Brasília

– Preocupados com as declarações do ministro da Previdência Social, Ricardo Berzoini, que quer incluir o pessoal das Forças Armadas no Sistema Único de Previdência, os militares começaram a preparar estudos para defender a manutenção da aposentadoria integral. A idéia é mostrar aos mais diversos segmentos do novo governo e do Congresso as peculiaridades da carreira, informando até mesmo que, em diversos países pesquisados, como México, Portugal, Chile, Peru, Venezuela, Bolívia, Paraguai, China, França e Alemanha, entre outros, todos têm um sistema previdenciário diferenciado para as Forças Armadas.

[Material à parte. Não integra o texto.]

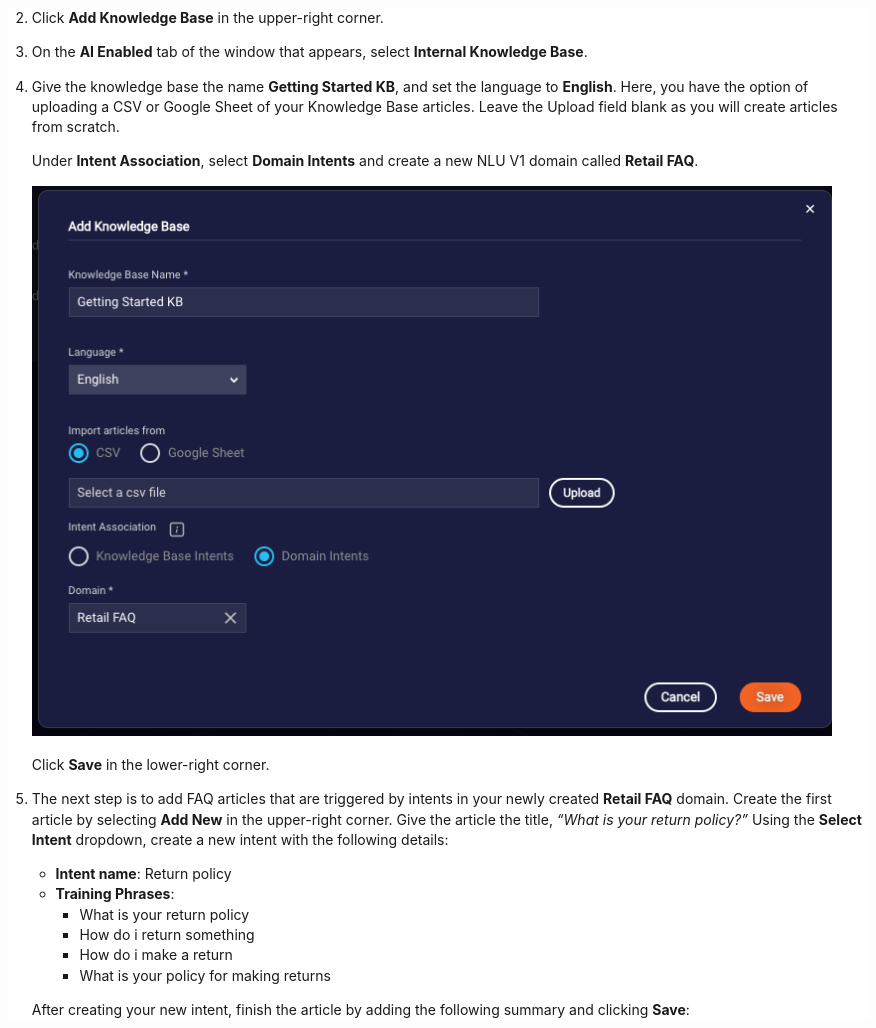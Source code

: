 2. Click **Add Knowledge Base** in the upper-right corner.
3. On the **AI Enabled** tab of the window that appears, select **Internal Knowledge Base**.
4. Give the knowledge base the name **Getting Started KB**, and set the language to **English**. Here, you have the option of uploading a CSV or Google Sheet of your Knowledge Base articles. Leave the Upload field blank as you will create articles from scratch.

    Under **Intent Association**, select **Domain Intents** and create a new NLU V1 domain called **Retail FAQ**.

    <img class="fancyimage" style="width:800px" src="img/ConvoBuilder/advtutorial/kb_add_int_2.png" alt=""> 

    Click **Save** in the lower-right corner.

5. The next step is to add FAQ articles that are triggered by intents in your newly created **Retail FAQ** domain. Create the first article by selecting **Add New** in the upper-right corner. Give the article the title, *“What is your return policy?”* Using the **Select Intent** dropdown, create a new intent with the following details:

    * **Intent name**: Return policy
    * **Training Phrases**:
        * What is your return policy
        * How do i return something
        * How do i make a return
        * What is your policy for making returns

    After creating your new intent, finish the article by adding the following summary and clicking **Save**:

Anteontem, ao apresentar a proposta de previdência única, com regras iguais para todos os trabalhadores públicos e privados, civis ou militares, Berzoini criou uma grande inquietação, seguida por insatisfação nos quartéis. Os militares, no entanto, esperavam que propostas desse gênero fossem apresentadas. Pela proposta de Berzoini, ao passar para a reserva, os militares deixariam de receber os salários integrais e teriam os vencimentos reduzidos para o teto comum do Instituto Nacional de Seguro Social (INSS), que é de R$ 1.561,00. Para elevar este teto, seria necessária a contribuição para uma previdência privada. Só que a proposta de Berzoini não é consenso nem dentro do partido e muito menos dentro do governo, que é formado por aliança de vários partidos. Ao justificar as peculiaridades da profissão, os militares apontam a obrigatoriedade de dedicação exclusiva, as constantes e também compulsórias transferências para qualquer ponto do País, a disponibilidade permanente durante 24 horas do dia, sem compensação financeira, o risco de vida, a determinação de cumprir um regulamento disciplinar, mesmo quando deixam o serviço ativo e a exigência de manutenção de elevado nível de saúde física e mental e rigorosa e diferenciada formação profissional, com imposição de constante atualização e aperfeiçoamento em cursos e estágios.